They were back in the line, near Demouville, before the end of the month, harassed in daytime by artillery fire and at night by mosquitoes and bombs from aircraft.
And according to some of the men the mosquitoes were the worst! Large quantities of mosquito cream were used and there had to be a determined attack on thick undergrowth to destroy the pests.
Towards the middle of August there was arranged a programme of raids to cover the whole Divisional front, with the intention once more of attracting enemy attention. (The role of holding out hands for caning came along almost too often!) This time the idea was to distract from the operations being launched by the Canadians and the 51st (H) Division towards Falaise.
Assault on “Snig Hill”
When Chicheboville was being captured on August 9th, Major Nicholson's jeep was blown up and he was wounded.
On August 20th the Battalion was ordered to try to capture Butte du Haut Parc—known to the Sheffield men as Snig Hill which dominated the whole position.
A squadron of Churchill tanks supported them, and eventually the Command Post was established in a chateau on the summit.

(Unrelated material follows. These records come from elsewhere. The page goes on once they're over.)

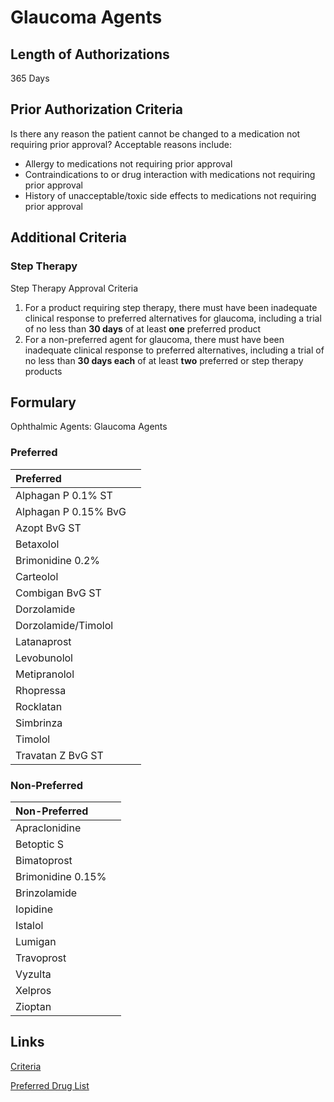# Glaucoma Agents

## Length of Authorizations

365 Days

## Prior Authorization Criteria

Is there any reason the patient cannot be changed to a medication not requiring prior approval? Acceptable reasons include:

-   Allergy to medications not requiring prior approval
-   Contraindications to or drug interaction with medications not requiring prior approval
-   History of unacceptable/toxic side effects to medications not requiring prior approval

## Additional Criteria
### Step Therapy

Step Therapy Approval Criteria

1.  For a product requiring step therapy, there must have been inadequate clinical response to preferred alternatives for glaucoma, including a trial of no less than **30 days** of at least **one** preferred product
2.  For a non-preferred agent for glaucoma, there must have been inadequate clinical response to preferred alternatives, including a trial of no less than **30 days each** of at least **two** preferred or step therapy products

## Formulary

Ophthalmic Agents: Glaucoma Agents

### Preferred

| Preferred            |      |
| :------------------- | ---: |
| Alphagan P 0.1% ST   |      |
| Alphagan P 0.15% BvG |      |
| Azopt BvG ST         |      |
| Betaxolol            |      |
| Brimonidine 0.2%     |      |
| Carteolol            |      |
| Combigan BvG ST      |      |
| Dorzolamide          |      |
| Dorzolamide/Timolol  |      |
| Latanaprost          |      |
| Levobunolol          |      |
| Metipranolol         |      |
| Rhopressa            |      |
| Rocklatan            |      |
| Simbrinza            |      |
| Timolol              |      |
| Travatan Z BvG ST    |      |

### Non-Preferred

| Non-Preferred     |      |
| :---------------- | ---: |
| Apraclonidine     |      |
| Betoptic S        |      |
| Bimatoprost       |      |
| Brimonidine 0.15% |      |
| Brinzolamide      |      |
| Iopidine          |      |
| Istalol           |      |
| Lumigan           |      |
| Travoprost        |      |
| Vyzulta           |      |
| Xelpros           |      |
| Zioptan           |      |

## Links

[Criteria](https://pharmacy.medicaid.ohio.gov/sites/default/files/20220415_UPDL_Criteria_FINAL_.pdf#page=84)

[Preferred Drug List](https://pharmacy.medicaid.ohio.gov/sites/default/files/20220701_UPDL_FINAL.pdf#page=28)
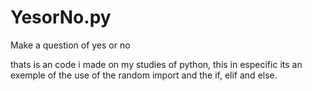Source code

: # YesorNo.py
Make a question of yes or no

thats is an code i made on my studies of python, this in especific its an exemple of the use of the random import and the if, elif and else.
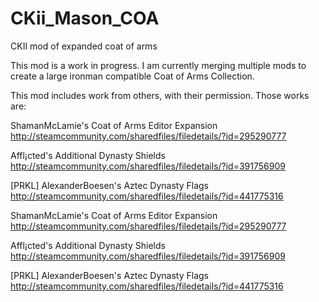 # CKii_Mason_COA
CKII mod of expanded coat of arms

This mod is a work in progress. I am currently merging multiple mods to create a large ironman compatible Coat of Arms Collection.


This mod includes work from others, with their permission. Those works are:

ShamanMcLamie's Coat of Arms Editor Expansion 
	http://steamcommunity.com/sharedfiles/filedetails/?id=295290777

Affl¡cted's Additional Dynasty Shields
	http://steamcommunity.com/sharedfiles/filedetails/?id=391756909

[PRKL] AlexanderBoesen's Aztec Dynasty Flags
	http://steamcommunity.com/sharedfiles/filedetails/?id=441775316

ShamanMcLamie's Coat of Arms Editor Expansion 
	http://steamcommunity.com/sharedfiles/filedetails/?id=295290777

Affl¡cted's Additional Dynasty Shields
	http://steamcommunity.com/sharedfiles/filedetails/?id=391756909

[PRKL] AlexanderBoesen's Aztec Dynasty Flags
	http://steamcommunity.com/sharedfiles/filedetails/?id=441775316
  
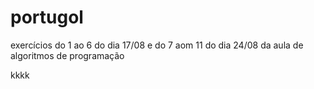 # portugol
 exercícios do 1 ao 6 do dia 17/08 e do 7 aom 11 do dia 24/08 da aula de algoritmos de programação

 kkkk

Movement now became more rapid. Between August 15th (when The Hallamshires lost almost an entire platoon while successfully attacking Vendes against a hail of machine-gun fire) and August 30th, the Division thrust east from the Falaise Pocket to the banks of the Seine, advancing 50 miles (as the crow flies) over easily defensible country, crossing seven rivers and taking 1,621 prisoners.
It was on August 30th that a recce party of Hallamshires crossed the Seine. They were the first troops of the 49th Division to do so, and there was some champagne drunk to celebrate the event.
On September 1st orders were received for the whole Battalion to cross the river to prepare for the assault on Le Havre. All vehicles and the main body of troops had to go round through Rouen, to get over the only available bridge, but Col. Hart Dyke and his company commanders commandeered the only available rowing boat (the C.O. put a revolver shot across its bows to do so) and crossed in that. They were met on the other side by a party of Free French soldiers with an extraordinary charcoal-burning lorry.
After many stops to re-fuel this ancient vehicle, the party reached—by mistake—the town of Lillebonne, and liberated it.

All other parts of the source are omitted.